Collected data:

········

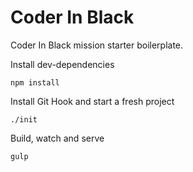 # Coder In Black

Coder In Black mission starter boilerplate.

Install dev-dependencies

    npm install

Install Git Hook and start a fresh project

    ./init

Build, watch and serve

    gulp
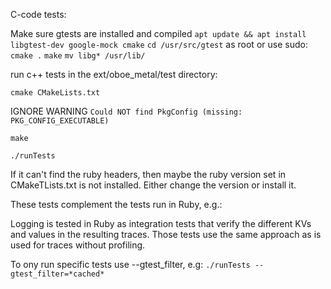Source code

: C-code tests:

Make sure gtests are installed and compiled
`apt update && apt install libgtest-dev google-mock cmake`
`cd /usr/src/gtest`
as root or use sudo:
`cmake .`
`make`
`mv libg* /usr/lib/`

run c++ tests in the ext/oboe_metal/test directory:

`cmake CMakeLists.txt`

IGNORE WARNING `Could NOT find PkgConfig (missing:  PKG_CONFIG_EXECUTABLE)`

`make`

`./runTests`

If it can't find the ruby headers, then maybe the ruby version set in CMakeTLists.txt is
not installed. Either change the version or install it. 

These tests complement the tests run in Ruby, e.g.:

Logging is tested in Ruby as integration tests that verify the different 
KVs and values in the resulting traces.
Those tests use the same approach as is used for traces without profiling.


To ony run specific tests use --gtest_filter, e.g:
`./runTests --gtest_filter=*cached*`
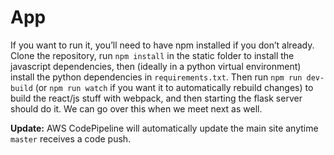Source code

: # App

If you want to run it, you’ll need to have npm installed if you don’t already. Clone the repository, run `npm install` in the static folder to install the javascript dependencies, then (ideally in a python virtual environment) install the python dependencies in `requirements.txt`. Then run `npm run dev-build` (or  `npm run watch` if you want it to automatically rebuild changes) to build the react/js stuff with webpack, and then starting the flask server should do it. We can go over this when we meet next as well.

**Update:** AWS CodePipeline will automatically update the main site anytime `master` receives a code push.
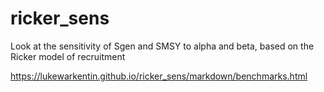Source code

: # ricker_sens
Look at the sensitivity of Sgen and SMSY to alpha and beta, based on the Ricker model of recruitment


https://lukewarkentin.github.io/ricker_sens/markdown/benchmarks.html 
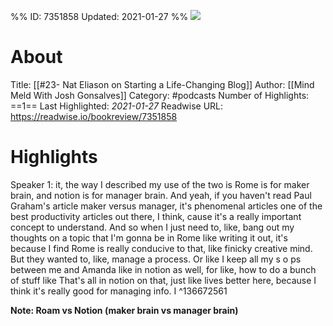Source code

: %%
ID: 7351858
Updated: 2021-01-27
%%
![](https://d3t3ozftmdmh3i.cloudfront.net/production/podcast_uploaded_nologo/485002/485002-1597085039604-2ab1bf6f79592.jpg)

# About
Title: [[#23- Nat Eliason on Starting a Life-Changing Blog]]
Author: [[Mind Meld With Josh Gonsalves]]
Category: #podcasts
Number of Highlights: ==1==
Last Highlighted: *2021-01-27*
Readwise URL: https://readwise.io/bookreview/7351858

# Highlights 
Speaker 1: it, the way I described my use of the two is Rome is for maker brain, and notion is for manager brain. And yeah, if you haven't read Paul Graham's article maker versus manager, it's phenomenal articles one of the best productivity articles out there, I think, cause it's a really important concept to understand. And so when I just need to, like, bang out my thoughts on a topic that I'm gonna be in Rome like writing it out, it's because I find Rome is really conducive to that, like finicky creative mind. But they wanted to, like, manage a process. Or like I keep all my s o ps between me and Amanda like in notion as well, for like, how to do a bunch of stuff like That's all in notion on that, just like lives better here, because I think it's really good for managing info. I  ^136672561

**Note: Roam vs Notion (maker brain vs manager brain)**

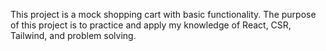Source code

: This project is a mock shopping cart with basic functionality. The purpose of this project is to practice and apply my knowledge of React, CSR, Tailwind, and problem solving.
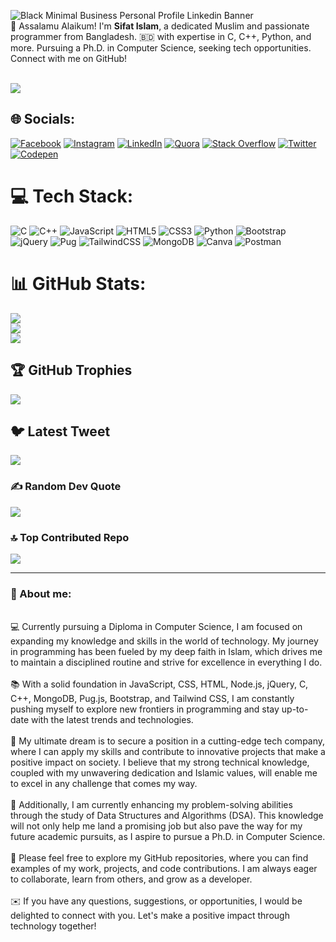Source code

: ![Black Minimal Business Personal Profile Linkedin Banner](https://github.com/Sifathislam/Sifathislam/assets/105329974/b5b1b731-3e5a-4387-8964-b7533cf08420)
 <br>
🌟 Assalamu Alaikum! I'm <b>Sifat Islam</b>, a dedicated Muslim and passionate programmer from Bangladesh. 🇧🇩 with expertise in C, C++, Python, and more. Pursuing a Ph.D. in Computer Science, seeking tech opportunities. Connect with me on GitHub!<br> <br>


[![](https://visitcount.itsvg.in/api?id=Sifathislam&icon=2&color=3)](https://visitcount.itsvg.in)


## 🌐 Socials:
[![Facebook](https://img.shields.io/badge/Facebook-%231877F2.svg?logo=Facebook&logoColor=white)](https://facebook.com/sifathislam790) [![Instagram](https://img.shields.io/badge/Instagram-%23E4405F.svg?logo=Instagram&logoColor=white)](https://instagram.com/sifathislam790) [![LinkedIn](https://img.shields.io/badge/LinkedIn-%230077B5.svg?logo=linkedin&logoColor=white)](https://www.linkedin.com/in/sifathislam790/) [![Quora](https://img.shields.io/badge/Quora-%23B92B27.svg?logo=Quora&logoColor=white)](https://quora.com/profile/Sifat-Islam-137) [![Stack Overflow](https://img.shields.io/badge/-Stackoverflow-FE7A16?logo=stack-overflow&logoColor=white)](https://stackoverflow.com/users/18268038) [![Twitter](https://img.shields.io/badge/Twitter-%231DA1F2.svg?logo=Twitter&logoColor=white)](https://twitter.com/SIFATH60599070) [![Codepen](https://img.shields.io/badge/Codepen-000000?style=for-the-badge&logo=codepen&logoColor=white)](https://codepen.io/@sifathislam790) 

# 💻 Tech Stack:
![C](https://img.shields.io/badge/c-%2300599C.svg?style=for-the-badge&logo=c&logoColor=white) ![C++](https://img.shields.io/badge/c++-%2300599C.svg?style=for-the-badge&logo=c%2B%2B&logoColor=white) ![JavaScript](https://img.shields.io/badge/javascript-%23323330.svg?style=for-the-badge&logo=javascript&logoColor=%23F7DF1E) ![HTML5](https://img.shields.io/badge/html5-%23E34F26.svg?style=for-the-badge&logo=html5&logoColor=white) ![CSS3](https://img.shields.io/badge/css3-%231572B6.svg?style=for-the-badge&logo=css3&logoColor=white) ![Python](https://img.shields.io/badge/python-3670A0?style=for-the-badge&logo=python&logoColor=ffdd54) ![Bootstrap](https://img.shields.io/badge/bootstrap-%23563D7C.svg?style=for-the-badge&logo=bootstrap&logoColor=white) ![jQuery](https://img.shields.io/badge/jquery-%230769AD.svg?style=for-the-badge&logo=jquery&logoColor=white) ![Pug](https://img.shields.io/badge/Pug-FFF?style=for-the-badge&logo=pug&logoColor=A86454) ![TailwindCSS](https://img.shields.io/badge/tailwindcss-%2338B2AC.svg?style=for-the-badge&logo=tailwind-css&logoColor=white) ![MongoDB](https://img.shields.io/badge/MongoDB-%234ea94b.svg?style=for-the-badge&logo=mongodb&logoColor=white) ![Canva](https://img.shields.io/badge/Canva-%2300C4CC.svg?style=for-the-badge&logo=Canva&logoColor=white) ![Postman](https://img.shields.io/badge/Postman-FF6C37?style=for-the-badge&logo=postman&logoColor=white)
# 📊 GitHub Stats:
![](https://github-readme-stats.vercel.app/api?username=Mohaiminul-Islam-AppzoneIT&theme=dark&hide_border=false&include_all_commits=true&count_private=true)<br/>
![](https://github-readme-streak-stats.herokuapp.com/?user=Mohaiminul-Islam-AppzoneIT&theme=dark&hide_border=false)<br/>
![](https://github-readme-stats.vercel.app/api/top-langs/?username=Mohaiminul-Islam-AppzoneIT&theme=dark&hide_border=false&include_all_commits=true&count_private=true&layout=compact)

## 🏆 GitHub Trophies
![](https://github-profile-trophy.vercel.app/?username=Mohaiminul-Islam-AppzoneIT&theme=matrix&no-frame=false&no-bg=true&margin-w=4)

## 🐦 Latest Tweet
[![](https://gtce.itsvg.in/api?username=SIFATH60599070)](https://github.com/VishwaGauravIn/github-twitter-card-embed)

### ✍️ Random Dev Quote
![](https://quotes-github-readme.vercel.app/api?type=horizontal&theme=gruvbox)

### 🔝 Top Contributed Repo
![](https://github-contributor-stats.vercel.app/api?username=Mohaiminul-Islam-AppzoneIT&limit=5&theme=tokyonight&combine_all_yearly_contributions=true)

---
<h3>🙂 About me:</h3>
<br>💻 Currently pursuing a Diploma in Computer Science, I am focused on expanding my knowledge and skills in the world of technology. My journey in programming has been fueled by my deep faith in Islam, which drives me to maintain a disciplined routine and strive for excellence in everything I do.<br><br>📚 With a solid foundation in JavaScript, CSS, HTML, Node.js, jQuery, C, C++, MongoDB, Pug.js, Bootstrap, and Tailwind CSS, I am constantly pushing myself to explore new frontiers in programming and stay up-to-date with the latest trends and technologies.<br><br>🚀 My ultimate dream is to secure a position in a cutting-edge tech company, where I can apply my skills and contribute to innovative projects that make a positive impact on society. I believe that my strong technical knowledge, coupled with my unwavering dedication and Islamic values, will enable me to excel in any challenge that comes my way.<br><br>📖 Additionally, I am currently enhancing my problem-solving abilities through the study of Data Structures and Algorithms (DSA). This knowledge will not only help me land a promising job but also pave the way for my future academic pursuits, as I aspire to pursue a Ph.D. in Computer Science.<br><br>🔗 Please feel free to explore my GitHub repositories, where you can find examples of my work, projects, and code contributions. I am always eager to collaborate, learn from others, and grow as a developer.<br><br>✉️ If you have any questions, suggestions, or opportunities, I would be delighted to connect with you. Let's make a positive impact through technology together!


<!-- Proudly created with GPRM ( https://gprm.itsvg.in ) -->
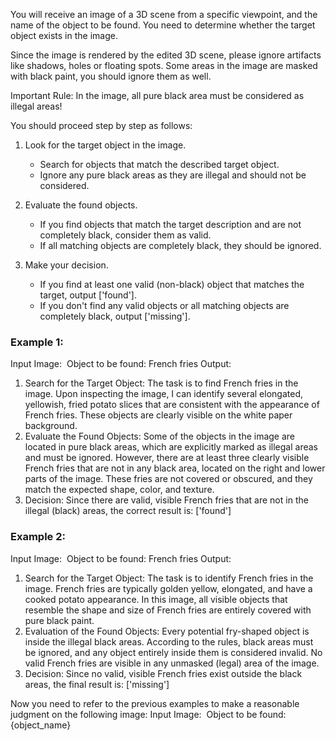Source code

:You will receive an image of a 3D scene from a specific viewpoint, and the name of the object to be found. You need to determine whether the target object exists in the image.

Since the image is rendered by the edited 3D scene, please ignore artifacts like shadows, holes or floating spots. Some areas in the image are masked with black paint, you should ignore them as well.

Important Rule: In the image, all pure black area must be considered as illegal areas!

You should proceed step by step as follows:

1. Look for the target object in the image.
   * Search for objects that match the described target object.
   * Ignore any pure black areas as they are illegal and should not be considered.

2. Evaluate the found objects.
   * If you find objects that match the target description and are not completely black, consider them as valid.
   * If all matching objects are completely black, they should be ignored.

3. Make your decision.
   * If you find at least one valid (non-black) object that matches the target, output ['found'].
   * If you don't find any valid objects or all matching objects are completely black, output ['missing'].

### Example 1:
Input Image: <image>
Object to be found: French fries
Output: 
1. Search for the Target Object:
The task is to find French fries in the image.
Upon inspecting the image, I can identify several elongated, yellowish, fried potato slices that are consistent with the appearance of French fries.
These objects are clearly visible on the white paper background.
2. Evaluate the Found Objects:
Some of the objects in the image are located in pure black areas, which are explicitly marked as illegal areas and must be ignored.
However, there are at least three clearly visible French fries that are not in any black area, located on the right and lower parts of the image.
These fries are not covered or obscured, and they match the expected shape, color, and texture.
3. Decision:
Since there are valid, visible French fries that are not in the illegal (black) areas, the correct result is:
['found']

### Example 2:
Input Image: <image>
Object to be found: French fries
Output: 
1. Search for the Target Object:
The task is to identify French fries in the image.
French fries are typically golden yellow, elongated, and have a cooked potato appearance.
In this image, all visible objects that resemble the shape and size of French fries are entirely covered with pure black paint.
2. Evaluation of the Found Objects:
Every potential fry-shaped object is inside the illegal black areas.
According to the rules, black areas must be ignored, and any object entirely inside them is considered invalid.
No valid French fries are visible in any unmasked (legal) area of the image.
3. Decision:
Since no valid, visible French fries exist outside the black areas, the final result is:
['missing']

Now you need to refer to the previous examples to make a reasonable judgment on the following image:
Input Image: <image>
Object to be found: {object_name} 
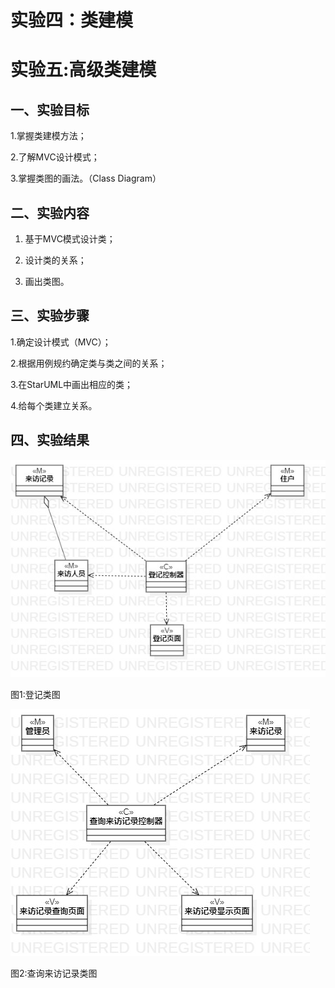 # 实验四：类建模

# 实验五:高级类建模

## 一、实验目标

1.掌握类建模方法；

2.了解MVC设计模式；

3.掌握类图的画法。（Class Diagram）

## 二、实验内容

1. 基于MVC模式设计类；

2. 设计类的关系；

3. 画出类图。

## 三、实验步骤

1.确定设计模式（MVC）；

2.根据用例规约确定类与类之间的关系；

3.在StarUML中画出相应的类；

4.给每个类建立关系。

## 四、实验结果

![类图1](./ClassDiagram1.jpg)

图1:登记类图

![类图2](./ClassDiagram2.jpg)

图2:查询来访记录类图
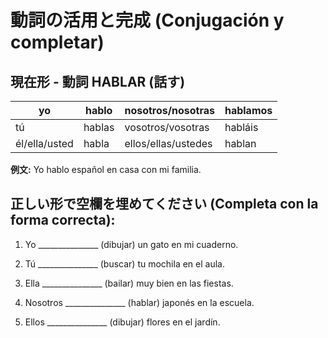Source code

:# 動詞の活用と完成 (Conjugación y completar)

## 現在形 - 動詞 HABLAR (話す)

| yo | hablo | nosotros/nosotras | hablamos |
|---|---|---|---|
| tú | hablas | vosotros/vosotras | habláis |
| él/ella/usted | habla | ellos/ellas/ustedes | hablan |

**例文:** Yo hablo español en casa con mi familia.

## 正しい形で空欄を埋めてください (Completa con la forma correcta):

1. Yo _______________ (dibujar) un gato en mi cuaderno.

2. Tú _______________ (buscar) tu mochila en el aula.

3. Ella _______________ (bailar) muy bien en las fiestas.

4. Nosotros _______________ (hablar) japonés en la escuela.

5. Ellos _______________ (dibujar) flores en el jardín.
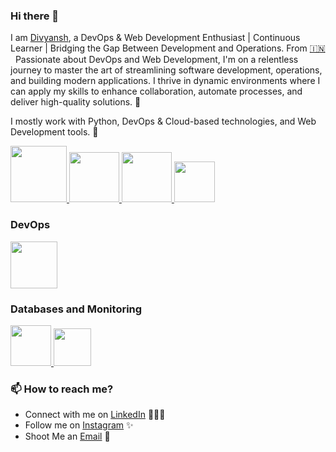 ### Hi there 👋

<!--
**DIVYANSH99999/DIVYANSH99999** is a ✨ _special_ ✨ repository because its `README.md` (this file) appears on your GitHub profile.
-->
 
I am [Divyansh](https://www.linkedin.com/in/divyansh-paliwal-88b946292/), a DevOps & Web Development Enthusiast | Continuous Learner | Bridging the Gap Between Development and Operations. From [🇮🇳 ](https://en.wikipedia.org/wiki/India)&nbsp; Passionate about DevOps and Web Development, I'm on a relentless journey to master the art of streamlining software development, operations, and building modern applications. I thrive in dynamic environments where I can apply my skills to enhance collaboration, automate processes, and deliver high-quality solutions. 🎯

 I mostly work with Python, DevOps & Cloud-based technologies, and Web Development tools. 🚀


<p float="left">
  <a href="https://python.org/" target="_blank" >
    <img src="https://media1.giphy.com/media/KAq5w47R9rmTuvWOWa/giphy.gif"  height="90" />
  </a>
  <a href="https://www.docker.com/" target="_blank" >
    <img src="https://raw.githubusercontent.com/itsksaurabh/itsksaurabh/master/assets/docker.gif"  height="80" /> 
  </a>
  
  <a href="https://www.djangoproject.com/" target="_blank" >
    <img src="https://www.edgica.com/wp-content/files/django-logo-big.jpg"  height="80" /> 
  </a>

  <a href="https://docs.gitlab.com/ee/ci/" target="_blank" >
    <img src="https://raw.githubusercontent.com/itsksaurabh/itsksaurabh/master/assets/cicd.gif"  height="65" />
  </a>
 </p>
  
### DevOps
  
 <p float="left">
  <a href="https://aws.amazon.com/" target="_blank" >
    <img src="https://raw.githubusercontent.com/itsksaurabh/itsksaurabh/master/assets/aws.gif"  height="75" />
  </a>
 </p>
  
### Databases and Monitoring
  
  <a href="https://prometheus.io/" target="_blank" >
    <img src="https://raw.githubusercontent.com/itsksaurabh/itsksaurabh/master/assets/prometheus.gif" height="65" />
  </a>
  </a>
    <a href="https://www.mongodb.com/" target="_blank" >
    <img src="https://www.logolynx.com/images/logolynx/cf/cf72126a3551b816d617a06ffb01388b.png" height="60" />
  </a>
  
</p>


### 📫 How to reach me?

 - Connect with me on [LinkedIn](https://www.linkedin.com/in/divyansh-paliwal-88b946292/) 👨🏻‍💻
 - Follow me on [Instagram]() ✨
 - Shoot Me an [Email](divyanshpaliwal54@gmail.com) 💌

········

**WHAT IS EXPECTED**
Your task is to copy every line in the entries that holds the string "appearance".

**RESULT OF THIS EXERCISE**
Upon inspecting the image, I can identify several elongated, yellowish, fried potato slices that are consistent with the appearance of French fries.
French fries are typically golden yellow, elongated, and have a cooked potato appearance.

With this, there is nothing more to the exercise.